◆ WORK ORDER:
Find the lines of the data below that include "dáta". Report their number only.

◆ DATA FOR ANALYSIS:
________________

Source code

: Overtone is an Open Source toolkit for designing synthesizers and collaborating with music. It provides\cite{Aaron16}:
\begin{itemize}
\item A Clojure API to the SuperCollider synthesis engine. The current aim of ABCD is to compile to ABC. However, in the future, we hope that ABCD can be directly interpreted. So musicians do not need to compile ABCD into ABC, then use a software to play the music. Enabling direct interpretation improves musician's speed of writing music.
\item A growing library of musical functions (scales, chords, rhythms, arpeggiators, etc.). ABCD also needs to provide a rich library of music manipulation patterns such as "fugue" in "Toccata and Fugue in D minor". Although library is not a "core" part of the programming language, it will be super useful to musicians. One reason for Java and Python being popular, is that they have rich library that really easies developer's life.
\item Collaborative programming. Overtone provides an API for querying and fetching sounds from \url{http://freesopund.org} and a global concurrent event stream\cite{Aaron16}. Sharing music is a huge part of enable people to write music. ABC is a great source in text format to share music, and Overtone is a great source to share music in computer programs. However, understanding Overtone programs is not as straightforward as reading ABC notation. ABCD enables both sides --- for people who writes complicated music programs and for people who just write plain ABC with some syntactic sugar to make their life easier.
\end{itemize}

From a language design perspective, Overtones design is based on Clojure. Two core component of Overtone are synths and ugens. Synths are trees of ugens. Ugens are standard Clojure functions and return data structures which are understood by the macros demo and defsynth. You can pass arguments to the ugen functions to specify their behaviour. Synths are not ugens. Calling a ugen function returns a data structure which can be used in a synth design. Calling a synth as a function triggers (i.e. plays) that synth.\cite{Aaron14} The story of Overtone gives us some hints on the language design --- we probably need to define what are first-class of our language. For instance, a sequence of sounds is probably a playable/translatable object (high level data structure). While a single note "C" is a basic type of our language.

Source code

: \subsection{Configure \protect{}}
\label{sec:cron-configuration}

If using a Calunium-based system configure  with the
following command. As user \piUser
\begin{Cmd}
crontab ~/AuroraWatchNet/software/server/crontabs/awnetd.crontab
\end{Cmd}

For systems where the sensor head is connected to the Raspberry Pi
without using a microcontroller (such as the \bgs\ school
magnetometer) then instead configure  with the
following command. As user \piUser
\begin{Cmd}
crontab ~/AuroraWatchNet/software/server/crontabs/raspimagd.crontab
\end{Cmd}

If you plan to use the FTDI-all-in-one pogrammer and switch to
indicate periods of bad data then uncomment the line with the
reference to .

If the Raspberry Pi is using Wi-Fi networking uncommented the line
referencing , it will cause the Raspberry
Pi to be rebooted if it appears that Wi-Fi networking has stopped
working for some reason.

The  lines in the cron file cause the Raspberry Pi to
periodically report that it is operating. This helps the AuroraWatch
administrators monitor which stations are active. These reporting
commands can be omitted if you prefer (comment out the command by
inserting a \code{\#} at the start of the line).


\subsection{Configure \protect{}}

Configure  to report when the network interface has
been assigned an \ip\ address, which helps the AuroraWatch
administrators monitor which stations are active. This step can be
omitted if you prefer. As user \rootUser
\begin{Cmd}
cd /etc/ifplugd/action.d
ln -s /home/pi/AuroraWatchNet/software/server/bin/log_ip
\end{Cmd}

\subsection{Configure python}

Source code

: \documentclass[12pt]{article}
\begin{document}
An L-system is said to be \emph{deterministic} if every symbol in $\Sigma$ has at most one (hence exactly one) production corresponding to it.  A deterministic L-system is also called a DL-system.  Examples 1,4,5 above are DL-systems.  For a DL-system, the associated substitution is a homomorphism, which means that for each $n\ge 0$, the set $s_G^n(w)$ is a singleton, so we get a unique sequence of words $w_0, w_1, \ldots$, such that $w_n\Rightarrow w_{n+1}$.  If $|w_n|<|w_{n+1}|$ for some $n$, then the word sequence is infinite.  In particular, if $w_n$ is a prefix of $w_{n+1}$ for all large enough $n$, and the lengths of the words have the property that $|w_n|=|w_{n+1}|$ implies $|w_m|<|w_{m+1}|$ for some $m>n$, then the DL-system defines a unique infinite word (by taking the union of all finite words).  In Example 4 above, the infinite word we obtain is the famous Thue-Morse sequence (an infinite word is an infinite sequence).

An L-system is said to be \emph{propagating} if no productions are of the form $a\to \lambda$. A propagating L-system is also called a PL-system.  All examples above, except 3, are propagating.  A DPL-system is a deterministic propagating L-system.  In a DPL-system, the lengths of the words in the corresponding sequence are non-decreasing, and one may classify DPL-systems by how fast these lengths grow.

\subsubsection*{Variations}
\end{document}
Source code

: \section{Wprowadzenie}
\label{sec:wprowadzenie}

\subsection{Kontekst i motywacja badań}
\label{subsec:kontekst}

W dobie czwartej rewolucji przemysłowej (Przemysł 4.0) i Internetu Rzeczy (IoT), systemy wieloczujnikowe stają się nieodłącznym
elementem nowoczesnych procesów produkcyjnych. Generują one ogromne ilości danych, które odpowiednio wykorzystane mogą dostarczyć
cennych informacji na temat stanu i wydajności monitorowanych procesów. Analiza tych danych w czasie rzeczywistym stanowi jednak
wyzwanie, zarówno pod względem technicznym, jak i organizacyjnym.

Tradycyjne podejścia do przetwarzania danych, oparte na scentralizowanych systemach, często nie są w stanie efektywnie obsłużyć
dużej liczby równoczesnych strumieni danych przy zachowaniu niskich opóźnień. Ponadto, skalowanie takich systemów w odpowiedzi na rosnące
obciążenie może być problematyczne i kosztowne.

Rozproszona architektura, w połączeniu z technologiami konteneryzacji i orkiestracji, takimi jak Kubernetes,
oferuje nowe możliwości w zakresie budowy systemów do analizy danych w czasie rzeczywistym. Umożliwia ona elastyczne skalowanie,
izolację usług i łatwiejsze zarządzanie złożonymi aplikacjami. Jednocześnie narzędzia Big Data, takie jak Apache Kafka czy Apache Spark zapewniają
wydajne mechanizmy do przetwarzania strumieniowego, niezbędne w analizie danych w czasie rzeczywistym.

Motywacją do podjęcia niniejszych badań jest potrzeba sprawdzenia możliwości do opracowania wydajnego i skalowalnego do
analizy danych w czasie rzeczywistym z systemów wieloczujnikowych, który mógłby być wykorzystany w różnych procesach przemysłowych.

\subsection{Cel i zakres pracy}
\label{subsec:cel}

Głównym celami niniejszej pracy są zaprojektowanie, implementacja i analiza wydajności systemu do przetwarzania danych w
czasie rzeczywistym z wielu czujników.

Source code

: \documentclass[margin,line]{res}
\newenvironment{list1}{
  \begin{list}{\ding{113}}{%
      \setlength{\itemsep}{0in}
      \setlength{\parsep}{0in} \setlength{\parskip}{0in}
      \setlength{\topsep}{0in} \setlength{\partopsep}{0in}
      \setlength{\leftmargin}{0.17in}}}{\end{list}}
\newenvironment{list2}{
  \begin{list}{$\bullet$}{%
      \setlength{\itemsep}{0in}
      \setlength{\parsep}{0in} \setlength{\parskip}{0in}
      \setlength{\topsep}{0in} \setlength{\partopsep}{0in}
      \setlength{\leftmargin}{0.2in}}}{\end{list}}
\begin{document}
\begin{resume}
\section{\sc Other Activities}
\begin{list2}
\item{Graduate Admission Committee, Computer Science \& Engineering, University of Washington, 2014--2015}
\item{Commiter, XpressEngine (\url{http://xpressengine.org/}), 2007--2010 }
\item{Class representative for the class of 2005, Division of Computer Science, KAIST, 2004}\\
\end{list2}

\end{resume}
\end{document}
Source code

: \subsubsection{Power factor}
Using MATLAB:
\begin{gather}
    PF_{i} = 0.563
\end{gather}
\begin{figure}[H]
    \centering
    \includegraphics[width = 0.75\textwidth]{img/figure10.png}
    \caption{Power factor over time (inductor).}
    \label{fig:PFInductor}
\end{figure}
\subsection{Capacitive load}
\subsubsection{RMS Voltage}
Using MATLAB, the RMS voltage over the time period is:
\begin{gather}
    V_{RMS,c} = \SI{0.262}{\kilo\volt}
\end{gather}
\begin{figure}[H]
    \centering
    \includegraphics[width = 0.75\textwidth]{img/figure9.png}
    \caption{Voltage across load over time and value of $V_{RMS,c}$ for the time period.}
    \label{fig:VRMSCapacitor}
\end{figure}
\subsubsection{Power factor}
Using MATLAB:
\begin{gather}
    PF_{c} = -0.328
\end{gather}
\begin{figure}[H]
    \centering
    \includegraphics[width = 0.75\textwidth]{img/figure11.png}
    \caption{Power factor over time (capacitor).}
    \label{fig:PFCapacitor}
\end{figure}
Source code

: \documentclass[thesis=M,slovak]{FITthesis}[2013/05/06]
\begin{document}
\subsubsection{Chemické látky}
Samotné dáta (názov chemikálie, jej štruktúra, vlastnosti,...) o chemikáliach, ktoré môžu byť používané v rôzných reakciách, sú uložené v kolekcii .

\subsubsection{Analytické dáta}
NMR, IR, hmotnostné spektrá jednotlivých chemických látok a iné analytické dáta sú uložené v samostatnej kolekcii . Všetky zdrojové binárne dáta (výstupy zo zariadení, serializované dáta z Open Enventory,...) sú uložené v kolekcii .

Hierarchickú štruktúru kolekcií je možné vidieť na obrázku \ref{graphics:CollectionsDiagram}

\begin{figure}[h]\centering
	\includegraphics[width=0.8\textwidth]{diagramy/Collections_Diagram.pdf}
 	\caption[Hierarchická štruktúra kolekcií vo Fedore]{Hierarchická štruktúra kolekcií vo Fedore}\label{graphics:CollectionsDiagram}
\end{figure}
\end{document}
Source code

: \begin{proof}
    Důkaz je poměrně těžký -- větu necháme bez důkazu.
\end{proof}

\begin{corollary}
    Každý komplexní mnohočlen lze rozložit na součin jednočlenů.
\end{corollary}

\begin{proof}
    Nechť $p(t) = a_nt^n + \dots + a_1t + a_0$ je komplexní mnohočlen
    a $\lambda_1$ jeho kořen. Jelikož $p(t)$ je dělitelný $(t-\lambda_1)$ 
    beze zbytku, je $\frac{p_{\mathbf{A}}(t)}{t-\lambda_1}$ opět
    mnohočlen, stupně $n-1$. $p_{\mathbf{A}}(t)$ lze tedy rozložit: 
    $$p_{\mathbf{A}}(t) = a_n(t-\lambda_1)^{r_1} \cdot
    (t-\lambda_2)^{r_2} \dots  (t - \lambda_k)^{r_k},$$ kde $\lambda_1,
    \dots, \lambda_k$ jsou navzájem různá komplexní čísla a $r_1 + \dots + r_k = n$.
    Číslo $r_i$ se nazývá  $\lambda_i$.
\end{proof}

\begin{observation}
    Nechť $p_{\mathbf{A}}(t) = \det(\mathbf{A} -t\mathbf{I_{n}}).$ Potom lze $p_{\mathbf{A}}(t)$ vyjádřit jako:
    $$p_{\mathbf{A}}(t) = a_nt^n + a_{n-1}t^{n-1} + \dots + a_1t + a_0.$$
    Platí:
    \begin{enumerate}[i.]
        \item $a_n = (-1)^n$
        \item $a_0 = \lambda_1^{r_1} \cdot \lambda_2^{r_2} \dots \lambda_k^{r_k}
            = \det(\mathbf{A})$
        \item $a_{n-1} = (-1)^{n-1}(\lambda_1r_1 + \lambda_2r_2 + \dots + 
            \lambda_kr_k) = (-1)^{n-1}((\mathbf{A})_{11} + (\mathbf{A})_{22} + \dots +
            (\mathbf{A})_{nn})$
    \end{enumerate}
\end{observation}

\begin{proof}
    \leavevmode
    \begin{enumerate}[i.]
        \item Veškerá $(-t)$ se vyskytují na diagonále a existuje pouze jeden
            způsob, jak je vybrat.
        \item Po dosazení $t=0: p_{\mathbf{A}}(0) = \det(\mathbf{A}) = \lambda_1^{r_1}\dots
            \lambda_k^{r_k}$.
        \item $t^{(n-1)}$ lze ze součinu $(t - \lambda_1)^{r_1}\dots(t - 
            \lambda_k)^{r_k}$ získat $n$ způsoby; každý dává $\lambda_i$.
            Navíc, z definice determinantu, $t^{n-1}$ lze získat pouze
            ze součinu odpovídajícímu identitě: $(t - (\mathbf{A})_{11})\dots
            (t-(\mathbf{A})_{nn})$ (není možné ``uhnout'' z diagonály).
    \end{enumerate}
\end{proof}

________________

◆ PROBLEM SOLUTION:
3